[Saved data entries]
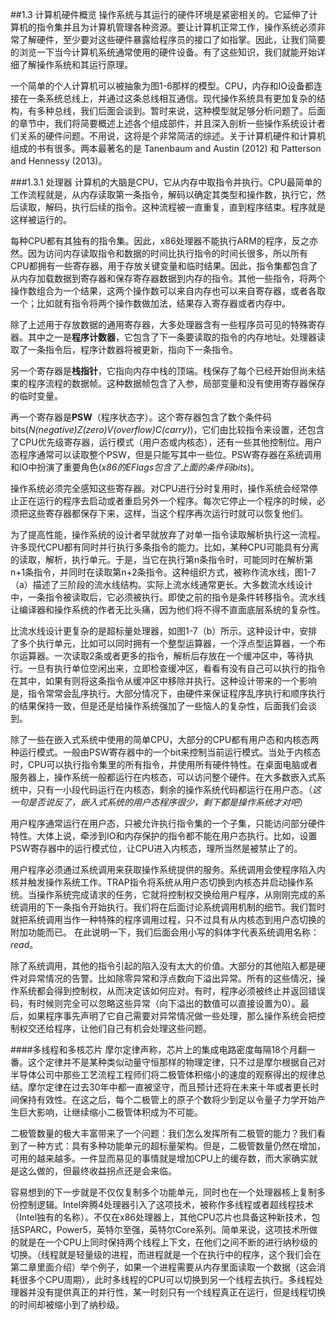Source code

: ##1.3 计算机硬件概览
操作系统与其运行的硬件环境是紧密相关的。它延伸了计算机的指令集并且为计算机管理各种资源。要让计算机正常工作，操作系统必须非常了解硬件，至少要对这些硬件暴露给程序员的接口了如指掌。因此，让我们简要的浏览一下当今计算机系统通常使用的硬件设备。有了这些知识，我们就能开始详细了解操作系统和其运行原理。

一个简单的个人计算机可以被抽象为图1-6那样的模型。CPU，内存和IO设备都连接在一条系统总线上，并通过这条总线相互通信。现代操作系统具有更加复杂的结构，有多种总线，我们后面会谈到。暂时来说，这种模型就足够分析问题了。后面的章节中，我们将简要概述上述各个组成部件，并且深入剖析一些操作系统设计者们关系的硬件问题。不用说，这将是个非常简洁的综述。关于计算机硬件和计算机组成的书有很多。两本最著名的是 Tanenbaum and Austin (2012) 和 Patterson and Hennessy (2013)。

###1.3.1 处理器
计算机的大脑是CPU，它从内存中取指令并执行。CPU最简单的工作流程就是，从内存读取第一条指令，解码以确定其类型和操作数，执行它，然后读取，解码，执行后续的指令。这种流程被一直重复，直到程序结束。程序就是这样被运行的。

每种CPU都有其独有的指令集。因此，x86处理器不能执行ARM的程序，反之亦然。因为访问内存读取指令和数据的时间比执行指令的时间长很多，所以所有CPU都拥有一些寄存器，用于存放关键变量和临时结果。因此，指令集都包含了从内存加载数据到寄存器和保存寄存器数据到内存的指令。其他一些指令，将两个操作数组合为一个结果，这两个操作数可以来自内存也可以来自寄存器，或者各取一个；比如就有指令将两个操作数做加法，结果存入寄存器或者内存中。

除了上述用于存放数据的通用寄存器，大多处理器含有一些程序员可见的特殊寄存器。其中之一是**程序计数器**，它包含了下一条要读取的指令的内存地址。处理器读取了一条指令后，程序计数器将被更新，指向下一条指令。

另一个寄存器是**栈指针**，它指向内存中栈的顶端。栈保存了每个已经开始但尚未结束的程序流程的数据帧。这种数据帧包含了入参，局部变量和没有使用寄存器保存的临时变量。

再一个寄存器是**PSW**（程序状态字）。这个寄存器包含了数个条件码bits(*N(negative)Z(zero)V(overflow)C(carry)*)，它们由比较指令来设置，还包含了CPU优先级寄存器，运行模式（用户态或内核态），还有一些其他控制位。用户态程序通常可以读取整个PSW，但是只能写其中一些位。PSW寄存器在系统调用和IO中扮演了重要角色(*x86的EFlags包含了上面的条件码bits*)。

操作系统必须完全感知这些寄存器。对CPU进行分时复用时，操作系统会经常停止正在运行的程序去启动或者重启另外一个程序。每次它停止一个程序的时候，必须把这些寄存器都保存下来，这样，当这个程序再次运行时就可以恢复他们。

为了提高性能，操作系统的设计者早就放弃了对单一指令读取解析执行这一流程。许多现代CPU都有同时并行执行多条指令的能力。比如，某种CPU可能具有分离的读取，解析，执行单元。于是，当它在执行第n条指令时，可能同时在解析第n+1条指令，并同时在读取第n+2条指令。这种组织方式，被称作流水线，图1-7（a）描述了三阶段的流水线结构。实际上流水线通常更长。大多数流水线设计中，一条指令被读取后，它必须被执行。即使之前的指令是条件转移指令。流水线让编译器和操作系统的作者无比头痛，因为他们将不得不直面底层系统的复杂性。

比流水线设计更复杂的是超标量处理器，如图1-7（b）所示。这种设计中，安排了多个执行单元，比如可以同时拥有一个整型运算器，一个浮点型运算器，一个布尔运算器。一次读取2条或者更多的指令，解析后存放在一个缓冲区中，等待执行。一旦有执行单位空闲出来，立即检查缓冲区，看看有没有自己可以执行的指令在其中，如果有则将这条指令从缓冲区中移除并执行。这种设计带来的一个影响是，指令常常会乱序执行。大部分情况下，由硬件来保证程序乱序执行和顺序执行的结果保持一致，但是还是给操作系统强加了一些恼人的复杂性，后面我们会谈到。

除了一些在嵌入式系统中使用的简单CPU，大部分的CPU都有用户态和内核态两种运行模式。一般由PSW寄存器中的一个bit来控制当前运行模式。当处于内核态时，CPU可以执行指令集里的所有指令，并使用所有硬件特性。在桌面电脑或者服务器上，操作系统一般都运行在内核态，可以访问整个硬件。在大多数嵌入式系统中，只有一小段代码运行在内核态，剩余的操作系统代码都运行在用户态。（*这一句是否说反了，嵌入式系统的用户态程序很少，剩下都是操作系统才对吧*）

用户程序通常运行在用户态，只被允许执行指令集的一个子集，只能访问部分硬件特性。大体上说，牵涉到IO和内存保护的指令都不能在用户态执行。比如，设置PSW寄存器中的运行模式位，让CPU进入内核态，理所当然是被禁止了的。

用户程序必须通过系统调用来获取操作系统提供的服务。系统调用会使程序陷入内核并触发操作系统工作。TRAP指令将系统从用户态切换到内核态并启动操作系统。当操作系统完成请求的任务，它就将控制权交换给用户程序，从刚刚完成的系统调用的下一条指令开始执行。我们将在后面讨论系统调用机制的细节。我们暂时就把系统调用当作一种特殊的程序调用过程，只不过具有从内核态到用户态切换的附加功能而已。
在此说明一下，我们后面会用小写的斜体字代表系统调用名称：*read*。

除了系统调用，其他的指令引起的陷入没有太大的价值。大部分的其他陷入都是硬件对异常情况的告警。比如除零异常和浮点数向下溢出异常。所有的这些情况，操作系统都会得到控制权，从而决定该如何应对。有时，程序必须被终止并返回错误码，有时候则完全可以忽略这些异常（向下溢出的数值可以直接设置为0）。最后，如果程序事先声明了它自己需要对异常情况做一些处理，那么操作系统会把控制权交还给程序，让他们自己有机会处理这些问题。

####多线程和多核芯片
摩尔定律声称，芯片上的集成电路密度每隔18个月翻一番。这个定律并不是某种类似动量守恒那样的物理定律，只不过是摩尔根据自己对半导体公司中那些工艺流程工程师们将二极管体积缩小的速度的观察得出的规律总结。摩尔定律在过去30年中都一直被坚守，而且预计还将在未来十年或者更长时间保持有效性。在这之后，每个二极管上的原子个数将少到足以令量子力学开始产生巨大影响，让继续缩小二极管体积成为不可能。

二极管数量的极大丰富带来了一个问题：我们怎么发挥所有二极管的能力？我们看到了一种方式：具有多种功能单元的超标量架构。但是，二极管数量仍然在增加，可用的越来越多。一件显而易见的事情就是增加CPU上的缓存数，而大家确实就是这么做的，但最终收益拐点还是会来临。

容易想到的下一步就是不仅仅复制多个功能单元，同时也在一个处理器核上复制多份控制逻辑。Intel奔腾4处理器引入了这项技术，被称作多线程或者超线程技术（Intel独有的名称）。不仅在x86处理器上，其他CPU芯片也具备这种新技术，包括SPARC，Power5，英特尔至强，英特尔Core系列。简单来说，这项技术所做的就是在一个CPU上同时保持两个线程上下文，在他们之间不断的进行纳秒级的切换。（线程就是轻量级的进程，而进程就是一个在执行中的程序，这个我们会在第二章里面介绍）举个例子，如果一个进程需要从内存里面读取一个数据（这会消耗很多个CPU周期），此时多线程的CPU可以切换到另一个线程去执行。多线程处理器并没有提供真正的并行性，某一时刻只有一个线程真正在运行，但是线程切换的时间却被缩小到了纳秒级。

• _Aim of the task_
Output the whole of the data, unchanged; keep the pictures out.

• _Answer below_
Source code

: ##1.3 计算机硬件概览
操作系统与其运行的硬件环境是紧密相关的。它延伸了计算机的指令集并且为计算机管理各种资源。要让计算机正常工作，操作系统必须非常了解硬件，至少要对这些硬件暴露给程序员的接口了如指掌。因此，让我们简要的浏览一下当今计算机系统通常使用的硬件设备。有了这些知识，我们就能开始详细了解操作系统和其运行原理。

一个简单的个人计算机可以被抽象为图1-6那样的模型。CPU，内存和IO设备都连接在一条系统总线上，并通过这条总线相互通信。现代操作系统具有更加复杂的结构，有多种总线，我们后面会谈到。暂时来说，这种模型就足够分析问题了。后面的章节中，我们将简要概述上述各个组成部件，并且深入剖析一些操作系统设计者们关系的硬件问题。不用说，这将是个非常简洁的综述。关于计算机硬件和计算机组成的书有很多。两本最著名的是 Tanenbaum and Austin (2012) 和 Patterson and Hennessy (2013)。

###1.3.1 处理器
计算机的大脑是CPU，它从内存中取指令并执行。CPU最简单的工作流程就是，从内存读取第一条指令，解码以确定其类型和操作数，执行它，然后读取，解码，执行后续的指令。这种流程被一直重复，直到程序结束。程序就是这样被运行的。

每种CPU都有其独有的指令集。因此，x86处理器不能执行ARM的程序，反之亦然。因为访问内存读取指令和数据的时间比执行指令的时间长很多，所以所有CPU都拥有一些寄存器，用于存放关键变量和临时结果。因此，指令集都包含了从内存加载数据到寄存器和保存寄存器数据到内存的指令。其他一些指令，将两个操作数组合为一个结果，这两个操作数可以来自内存也可以来自寄存器，或者各取一个；比如就有指令将两个操作数做加法，结果存入寄存器或者内存中。

除了上述用于存放数据的通用寄存器，大多处理器含有一些程序员可见的特殊寄存器。其中之一是**程序计数器**，它包含了下一条要读取的指令的内存地址。处理器读取了一条指令后，程序计数器将被更新，指向下一条指令。

另一个寄存器是**栈指针**，它指向内存中栈的顶端。栈保存了每个已经开始但尚未结束的程序流程的数据帧。这种数据帧包含了入参，局部变量和没有使用寄存器保存的临时变量。

再一个寄存器是**PSW**（程序状态字）。这个寄存器包含了数个条件码bits(*N(negative)Z(zero)V(overflow)C(carry)*)，它们由比较指令来设置，还包含了CPU优先级寄存器，运行模式（用户态或内核态），还有一些其他控制位。用户态程序通常可以读取整个PSW，但是只能写其中一些位。PSW寄存器在系统调用和IO中扮演了重要角色(*x86的EFlags包含了上面的条件码bits*)。

操作系统必须完全感知这些寄存器。对CPU进行分时复用时，操作系统会经常停止正在运行的程序去启动或者重启另外一个程序。每次它停止一个程序的时候，必须把这些寄存器都保存下来，这样，当这个程序再次运行时就可以恢复他们。

为了提高性能，操作系统的设计者早就放弃了对单一指令读取解析执行这一流程。许多现代CPU都有同时并行执行多条指令的能力。比如，某种CPU可能具有分离的读取，解析，执行单元。于是，当它在执行第n条指令时，可能同时在解析第n+1条指令，并同时在读取第n+2条指令。这种组织方式，被称作流水线，图1-7（a）描述了三阶段的流水线结构。实际上流水线通常更长。大多数流水线设计中，一条指令被读取后，它必须被执行。即使之前的指令是条件转移指令。流水线让编译器和操作系统的作者无比头痛，因为他们将不得不直面底层系统的复杂性。

比流水线设计更复杂的是超标量处理器，如图1-7（b）所示。这种设计中，安排了多个执行单元，比如可以同时拥有一个整型运算器，一个浮点型运算器，一个布尔运算器。一次读取2条或者更多的指令，解析后存放在一个缓冲区中，等待执行。一旦有执行单位空闲出来，立即检查缓冲区，看看有没有自己可以执行的指令在其中，如果有则将这条指令从缓冲区中移除并执行。这种设计带来的一个影响是，指令常常会乱序执行。大部分情况下，由硬件来保证程序乱序执行和顺序执行的结果保持一致，但是还是给操作系统强加了一些恼人的复杂性，后面我们会谈到。

除了一些在嵌入式系统中使用的简单CPU，大部分的CPU都有用户态和内核态两种运行模式。一般由PSW寄存器中的一个bit来控制当前运行模式。当处于内核态时，CPU可以执行指令集里的所有指令，并使用所有硬件特性。在桌面电脑或者服务器上，操作系统一般都运行在内核态，可以访问整个硬件。在大多数嵌入式系统中，只有一小段代码运行在内核态，剩余的操作系统代码都运行在用户态。（*这一句是否说反了，嵌入式系统的用户态程序很少，剩下都是操作系统才对吧*）

用户程序通常运行在用户态，只被允许执行指令集的一个子集，只能访问部分硬件特性。大体上说，牵涉到IO和内存保护的指令都不能在用户态执行。比如，设置PSW寄存器中的运行模式位，让CPU进入内核态，理所当然是被禁止了的。

用户程序必须通过系统调用来获取操作系统提供的服务。系统调用会使程序陷入内核并触发操作系统工作。TRAP指令将系统从用户态切换到内核态并启动操作系统。当操作系统完成请求的任务，它就将控制权交换给用户程序，从刚刚完成的系统调用的下一条指令开始执行。我们将在后面讨论系统调用机制的细节。我们暂时就把系统调用当作一种特殊的程序调用过程，只不过具有从内核态到用户态切换的附加功能而已。
在此说明一下，我们后面会用小写的斜体字代表系统调用名称：*read*。

除了系统调用，其他的指令引起的陷入没有太大的价值。大部分的其他陷入都是硬件对异常情况的告警。比如除零异常和浮点数向下溢出异常。所有的这些情况，操作系统都会得到控制权，从而决定该如何应对。有时，程序必须被终止并返回错误码，有时候则完全可以忽略这些异常（向下溢出的数值可以直接设置为0）。最后，如果程序事先声明了它自己需要对异常情况做一些处理，那么操作系统会把控制权交还给程序，让他们自己有机会处理这些问题。

####多线程和多核芯片
摩尔定律声称，芯片上的集成电路密度每隔18个月翻一番。这个定律并不是某种类似动量守恒那样的物理定律，只不过是摩尔根据自己对半导体公司中那些工艺流程工程师们将二极管体积缩小的速度的观察得出的规律总结。摩尔定律在过去30年中都一直被坚守，而且预计还将在未来十年或者更长时间保持有效性。在这之后，每个二极管上的原子个数将少到足以令量子力学开始产生巨大影响，让继续缩小二极管体积成为不可能。

二极管数量的极大丰富带来了一个问题：我们怎么发挥所有二极管的能力？我们看到了一种方式：具有多种功能单元的超标量架构。但是，二极管数量仍然在增加，可用的越来越多。一件显而易见的事情就是增加CPU上的缓存数，而大家确实就是这么做的，但最终收益拐点还是会来临。

容易想到的下一步就是不仅仅复制多个功能单元，同时也在一个处理器核上复制多份控制逻辑。Intel奔腾4处理器引入了这项技术，被称作多线程或者超线程技术（Intel独有的名称）。不仅在x86处理器上，其他CPU芯片也具备这种新技术，包括SPARC，Power5，英特尔至强，英特尔Core系列。简单来说，这项技术所做的就是在一个CPU上同时保持两个线程上下文，在他们之间不断的进行纳秒级的切换。（线程就是轻量级的进程，而进程就是一个在执行中的程序，这个我们会在第二章里面介绍）举个例子，如果一个进程需要从内存里面读取一个数据（这会消耗很多个CPU周期），此时多线程的CPU可以切换到另一个线程去执行。多线程处理器并没有提供真正的并行性，某一时刻只有一个线程真正在运行，但是线程切换的时间却被缩小到了纳秒级。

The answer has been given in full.